Mme Gosselin (Hélène): Puis, avec les bureaux coordonnateurs, s'ils étaient de grande taille, même s'ils sont confiés aux CPE, le fait qu'il va y avoir des déplacements... Parce qu'à la grosseur des bureaux coordonnateurs qui sont envisagés, à 700 ou 1 000 places, la perte de temps, l'organisation des personnes, du travail des personnes qui vont oeuvrer dans ces milieux-là, les pertes de temps en déplacements pour aller en visite de conformité, de soutien ou de contrôle, je veux dire, c'est cette perte de temps là que, quand on gère un plus petit milieu, on n'a pas. Bien, ils ne pourront pas servir à donner des services de la qualité dont les RSG qui sont ici parlaient, les services de proximité autant.

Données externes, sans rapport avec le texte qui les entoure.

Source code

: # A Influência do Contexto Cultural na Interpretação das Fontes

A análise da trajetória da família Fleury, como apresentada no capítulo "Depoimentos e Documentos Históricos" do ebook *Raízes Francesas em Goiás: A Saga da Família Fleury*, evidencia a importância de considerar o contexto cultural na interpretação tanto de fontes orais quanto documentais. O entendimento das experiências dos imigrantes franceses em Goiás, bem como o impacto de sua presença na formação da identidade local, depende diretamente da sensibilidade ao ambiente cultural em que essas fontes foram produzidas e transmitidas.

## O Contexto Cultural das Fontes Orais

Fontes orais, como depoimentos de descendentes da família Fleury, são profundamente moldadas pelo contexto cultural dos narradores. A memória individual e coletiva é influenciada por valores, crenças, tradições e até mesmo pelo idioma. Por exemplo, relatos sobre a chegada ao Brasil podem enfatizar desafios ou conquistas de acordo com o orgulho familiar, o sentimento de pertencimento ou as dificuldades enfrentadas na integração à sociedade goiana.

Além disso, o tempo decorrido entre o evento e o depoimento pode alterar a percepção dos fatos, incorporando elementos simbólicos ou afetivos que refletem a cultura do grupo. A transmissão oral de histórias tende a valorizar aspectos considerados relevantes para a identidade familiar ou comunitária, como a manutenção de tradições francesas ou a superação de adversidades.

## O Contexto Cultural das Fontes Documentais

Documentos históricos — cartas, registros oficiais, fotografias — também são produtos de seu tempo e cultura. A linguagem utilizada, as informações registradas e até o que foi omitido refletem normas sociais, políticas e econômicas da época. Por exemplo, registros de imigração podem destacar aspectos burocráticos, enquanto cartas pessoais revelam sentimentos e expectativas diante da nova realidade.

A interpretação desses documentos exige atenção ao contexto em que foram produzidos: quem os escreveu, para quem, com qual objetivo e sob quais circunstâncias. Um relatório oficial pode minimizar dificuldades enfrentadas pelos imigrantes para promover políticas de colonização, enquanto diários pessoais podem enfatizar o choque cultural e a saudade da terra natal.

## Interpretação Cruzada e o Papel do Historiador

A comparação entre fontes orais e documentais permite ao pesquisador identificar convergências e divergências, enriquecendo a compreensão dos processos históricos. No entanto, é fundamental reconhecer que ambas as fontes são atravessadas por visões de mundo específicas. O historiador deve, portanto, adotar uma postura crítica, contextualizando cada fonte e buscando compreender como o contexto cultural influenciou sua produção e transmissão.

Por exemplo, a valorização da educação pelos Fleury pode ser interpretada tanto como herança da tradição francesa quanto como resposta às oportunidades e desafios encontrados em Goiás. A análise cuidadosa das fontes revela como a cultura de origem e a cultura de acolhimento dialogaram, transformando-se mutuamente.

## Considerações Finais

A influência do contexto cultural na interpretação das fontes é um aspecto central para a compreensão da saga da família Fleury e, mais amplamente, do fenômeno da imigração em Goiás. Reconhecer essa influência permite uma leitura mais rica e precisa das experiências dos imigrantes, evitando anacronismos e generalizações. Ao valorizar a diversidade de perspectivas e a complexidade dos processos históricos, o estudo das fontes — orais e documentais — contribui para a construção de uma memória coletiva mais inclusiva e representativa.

Quand, tout à l'heure, les gens qui présentaient le mémoire précédent disaient... C'est une réponse instantanée, c'est une réponse spontanée aux besoins des RSG qu'on leur offre présentement. Moi, je vois difficilement, en gérant 700 ou 1 000 places en milieu familial, comment je vais être en mesure de dire à mes employés, à mon personnel, moi-même, de le faire, de donner une réponse automatique à des besoins qui sont parfois très criants et qui nécessitent un soutien immédiat. Parfois, des RSG nous appellent et elles vivent des difficultés telles que ça met en péril la continuité de l'entente de services avec le parent et l'enfant qui fréquente le service. Et, s'il n'y a pas d'intervention immédiate, bien il va y avoir une rupture du lien et de l'entente de services. Alors, nous, ça nous fait craindre énormément.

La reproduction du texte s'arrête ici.